This has been discussed in other threads, a sham procedure is completely out of the question ethically. This is not a procedure to tweak some mysterious knobs with some unpredictable outcome (like with any of the MS drugs), it is treatment of a known problem with a known resolution. It is not MS treatment! Whether it works in MS or not, time will tell (actually, to some extent time has already told...), and there's absolutely no need for having the CCSVI-MS trials be placebo controlled for them to be scientifically rigorous. This is BS myth, as simple as that.

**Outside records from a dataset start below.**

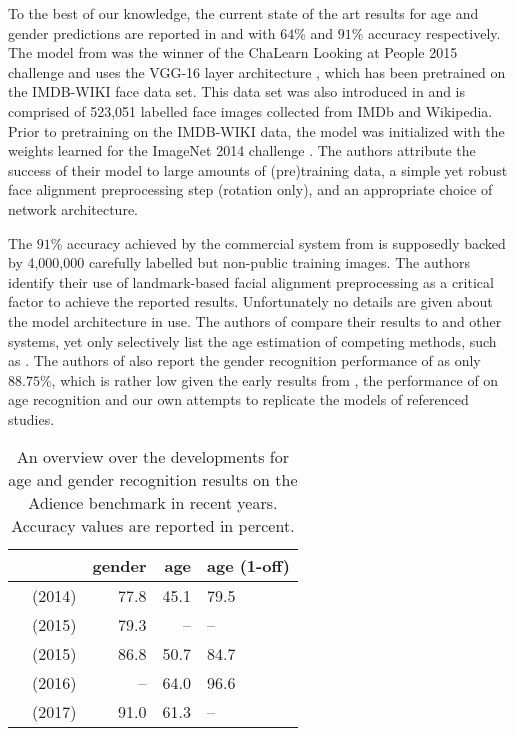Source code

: \documentclass[10pt,twocolumn,letterpaper]{article}
\begin{document}
To the best of our knowledge, the current state of the art results for age and gender predictions are reported in \cite{rothe2016deep} and \cite{dehghan2017dager} with $64\%$ and $91\%$ accuracy respectively. The model from \cite{rothe2016deep} was the winner of the ChaLearn Looking at People 2015 challenge \cite{escalera2015chalearn} and uses the VGG-16 layer architecture \cite{simonyan2014very}, which has been pretrained on the IMDB-WIKI face data set. This data set was also introduced in \cite{rothe2016deep} and is comprised of 523,051 labelled face images collected from IMDb and Wikipedia. Prior to pretraining on the IMDB-WIKI data, the model was initialized with the weights learned for the ImageNet 2014 challenge \cite{russakovsky2015imagenet}. The authors attribute the success of their model to large amounts of (pre)training data, a simple yet robust face alignment preprocessing step (rotation only), and an appropriate choice of network architecture. 

The $91\%$ accuracy achieved by the commercial system from \cite{dehghan2017dager} is supposedly backed by 4,000,000 carefully labelled but non-public training images.
The authors identify their use of landmark-based facial alignment preprocessing as a critical factor to achieve the reported results.
Unfortunately no details are given about the model architecture in use. The authors of \cite{dehghan2017dager} compare their results to \cite{rothe2016deep} and other systems, yet only selectively list the age estimation of competing methods, such as \cite{rothe2016deep}.
The authors of \cite{dehghan2017dager} also report the gender recognition performance of \cite{rothe2016deep} as only $88.75\%$, which is rather low given the early results from \cite{levi2015age}, the performance of \cite{rothe2016deep} on age recognition and our own attempts to replicate the models of referenced studies.



\begin{table}
\begin{center}
\begin{tabular}{ll|r|rl}
&& gender & age & age (1-off) \\
\hline
\cite{eidinger2014age}		&(2014) 	& 77.8 	& 45.1 	& 79.5 \\
\cite{hassner2015effective}	&(2015)		& 79.3 	& -- 	& -- \\
\cite{levi2015age}			&(2015) 	& 86.8 	& 50.7 	& 84.7 \\
\cite{rothe2016deep}		&(2016) 	& -- 	& 64.0 	& 96.6 \\
\cite{dehghan2017dager} 	& (2017) 	& 91.0 	& 61.3 	& -- \\
\hline
\end{tabular}
\end{center}
	\caption{An overview over the developments for age and gender recognition results on the Adience benchmark in recent years. Accuracy values are reported in percent.
}
	\label{tab:overview}
\end{table}
\end{document}
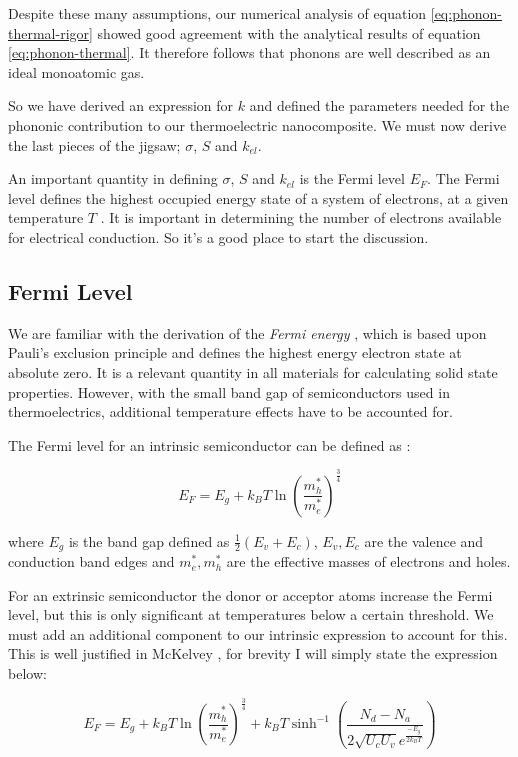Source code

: \documentclass[12pt]{article}
\begin{document}
Despite these many assumptions, our numerical analysis of equation \eqref{eq:phonon-thermal-rigor} showed good agreement with the analytical results of equation \eqref{eq:phonon-thermal}. It therefore follows that phonons are well described as an ideal monoatomic gas.

So we have derived an expression for $k$ and defined the parameters needed for the phononic contribution to our thermoelectric nanocomposite. We must now derive the last pieces of the jigsaw; $\sigma$, $S$ and $k_{el}$.

An important quantity in defining $\sigma$, $S$ and $k_{el}$ is the Fermi level $E_F$. The Fermi level defines the highest occupied energy state of a system of electrons, at a given temperature $T$ \cite{kittel}. It is important in determining the number of electrons available for electrical conduction. So it's a good place to start the discussion.

\subsection{Fermi Level}
We are familiar with the derivation of the \emph{Fermi energy} \cite{kittel}, which is based upon Pauli's exclusion principle and defines the highest energy electron state at absolute zero. It is a relevant quantity in all materials for calculating solid state properties. However, with the small band gap of semiconductors used in thermoelectrics, additional temperature effects have to be accounted for.

The Fermi level for an intrinsic semiconductor can be defined as \cite{mckelvey}:

\begin{equation}
\label{eq:intrinsic-fermi}
	E_F = E_g + k_B T\ln\left(\frac{m^*_h}{m^*_e}\right)^\frac{3}{4}
\end{equation}

where $E_g$ is the band gap defined as $\frac{1}{2} (E_v + E_c)$, $E_v, E_c$ are the valence and conduction band edges and $m^*_e, m^*_h$ are the effective masses of electrons and holes.

For an extrinsic semiconductor the donor or acceptor atoms increase the Fermi level, but this is only significant at temperatures below a certain threshold. We must add an additional component to our intrinsic expression to account for this. This is well justified in McKelvey \cite{mckelvey}, for brevity I will simply state the expression below:

\begin{equation}
\label{eq:extrinsic-fermi}
	E_F = E_g + k_B T\ln\left(\frac{m^*_h}{m^*_e}\right)^\frac{3}{4} + k_BT\sinh^{-1} \left(\frac{N_d-N_a}{2\sqrt{U_cU_v}e^{\frac{-E_g}{2k_BT}}}\right)
\end{equation}
\end{document}
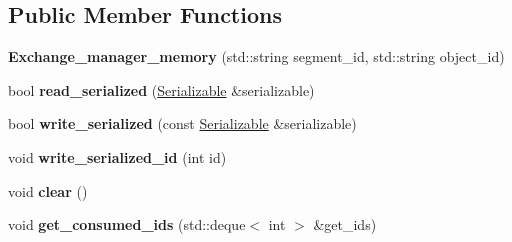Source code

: \subsection*{Public Member Functions}
\begin{DoxyCompactItemize}
\item 
\mbox{\label{classshared__memory_1_1internal_1_1Exchange__manager__memory_a4bb976aa1b16314bf4181035bb746869}} 
{\bfseries Exchange\+\_\+manager\+\_\+memory} (std\+::string segment\+\_\+id, std\+::string object\+\_\+id)
\item 
\mbox{\label{classshared__memory_1_1internal_1_1Exchange__manager__memory_aa0efbb57f5fafc8faa52f112b4db705e}} 
bool {\bfseries read\+\_\+serialized} (\hyperlink{classSerializable}{Serializable} \&serializable)
\item 
\mbox{\label{classshared__memory_1_1internal_1_1Exchange__manager__memory_a4b5fddf9270c80e4fbcb041947b4142c}} 
bool {\bfseries write\+\_\+serialized} (const \hyperlink{classSerializable}{Serializable} \&serializable)
\item 
\mbox{\label{classshared__memory_1_1internal_1_1Exchange__manager__memory_a89d6cea01eca5ba87bff929e6bc7049f}} 
void {\bfseries write\+\_\+serialized\+\_\+id} (int id)
\item 
\mbox{\label{classshared__memory_1_1internal_1_1Exchange__manager__memory_ae9babbca9b477db799c6bbfe3aab425b}} 
void {\bfseries clear} ()
\item 
\mbox{\label{classshared__memory_1_1internal_1_1Exchange__manager__memory_a166fd53fb2da0da38801138ff1119e4c}} 
void {\bfseries get\+\_\+consumed\+\_\+ids} (std\+::deque$<$ int $>$ \&get\+\_\+ids)
\item 
\mbox{\label{classshared__memory_1_1internal_1_1Exchange__manager__memory_a9294652f5d187c25308fc185107405ce}} 

\end{DoxyCompactItemize}
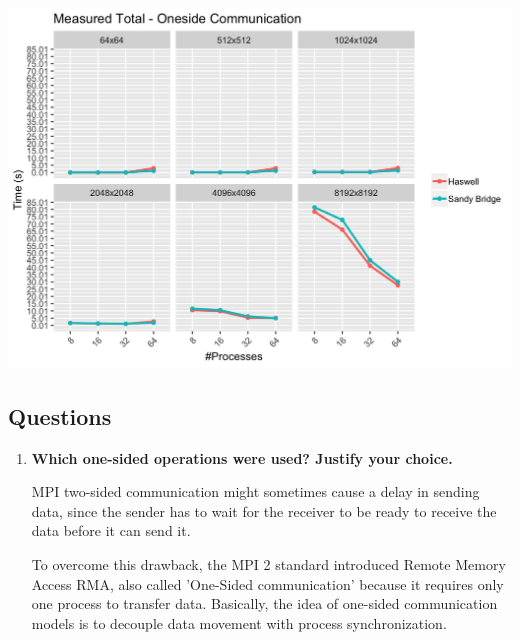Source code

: \documentclass[10pt, letterpaper, twoside]{article}
\begin{document}
\begin{titlepage}
\begin{enumerate}
\includegraphics[scale = 0.18]{OS_Measured-Total_InputSize.png}
\end{enumerate} 

\subsection{Questions}

\begin{enumerate}
\item\textbf{Which one-sided operations were used? Justify your choice.}

MPI two-sided communication might sometimes cause a delay in sending data, since the sender has to wait for the receiver to be ready to receive the data before it can send it. 

To overcome this drawback, the MPI 2 standard introduced Remote Memory Access RMA, also called 'One-Sided communication' because it requires only one process to transfer data. Basically, the idea of one-sided communication models is to decouple data movement with process synchronization.


\end{enumerate}
\end{titlepage}
\end{document}
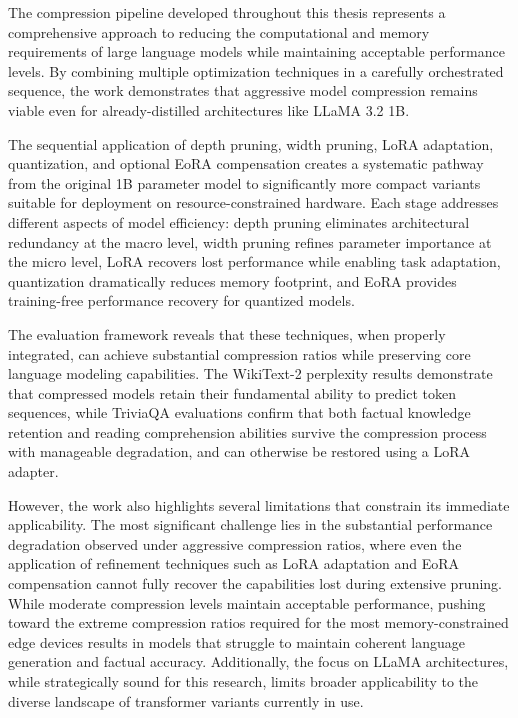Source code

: 
The compression pipeline developed throughout this thesis represents a comprehensive approach to reducing the computational and memory requirements of large language models while maintaining acceptable performance levels. By combining multiple optimization techniques in a carefully orchestrated sequence, the work demonstrates that aggressive model compression remains viable even for already-distilled architectures like LLaMA 3.2 1B.

The sequential application of depth pruning, width pruning, LoRA adaptation, quantization, and optional EoRA compensation creates a systematic pathway from the original 1B parameter model to significantly more compact variants suitable for deployment on resource-constrained hardware. Each stage addresses different aspects of model efficiency: depth pruning eliminates architectural redundancy at the macro level, width pruning refines parameter importance at the micro level, LoRA recovers lost performance while enabling task adaptation, quantization dramatically reduces memory footprint, and EoRA provides training-free performance recovery for quantized models.

The evaluation framework reveals that these techniques, when properly integrated, can achieve substantial compression ratios while preserving core language modeling capabilities. The WikiText-2 perplexity results demonstrate that compressed models retain their fundamental ability to predict token sequences, while TriviaQA evaluations confirm that both factual knowledge retention and reading comprehension abilities survive the compression process with manageable degradation, and can otherwise be restored using a LoRA adapter.

However, the work also highlights several limitations that constrain its immediate applicability. The most significant challenge lies in the substantial performance degradation observed under aggressive compression ratios, where even the application of refinement techniques such as LoRA adaptation and EoRA compensation cannot fully recover the capabilities lost during extensive pruning. While moderate compression levels maintain acceptable performance, pushing toward the extreme compression ratios required for the most memory-constrained edge devices results in models that struggle to maintain coherent language generation and factual accuracy. Additionally, the focus on LLaMA architectures, while strategically sound for this research, limits broader applicability to the diverse landscape of transformer variants currently in use.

Well, I have to respectfully disagree about some of this. I've had lengthy conversations about sham procedures with people who conduct clinical trials and they say that with proper design, and even in the CCSVI context, they are ethical. Am not saying it has to happen or will happen, but there are knowledgeable people out there who think it is a possibility.

As for the other ways to define and constrain a large-scale MS-CCSVI clinical trial to make it scientifically rigorous - - I think the debates will rage as they seem to do for all kinds of trials. I hope they rage early and often and outcome data becomes available as soon as possible. Moreover, I hope that options exist for people who don't want to wait and/or don't really care about such trials.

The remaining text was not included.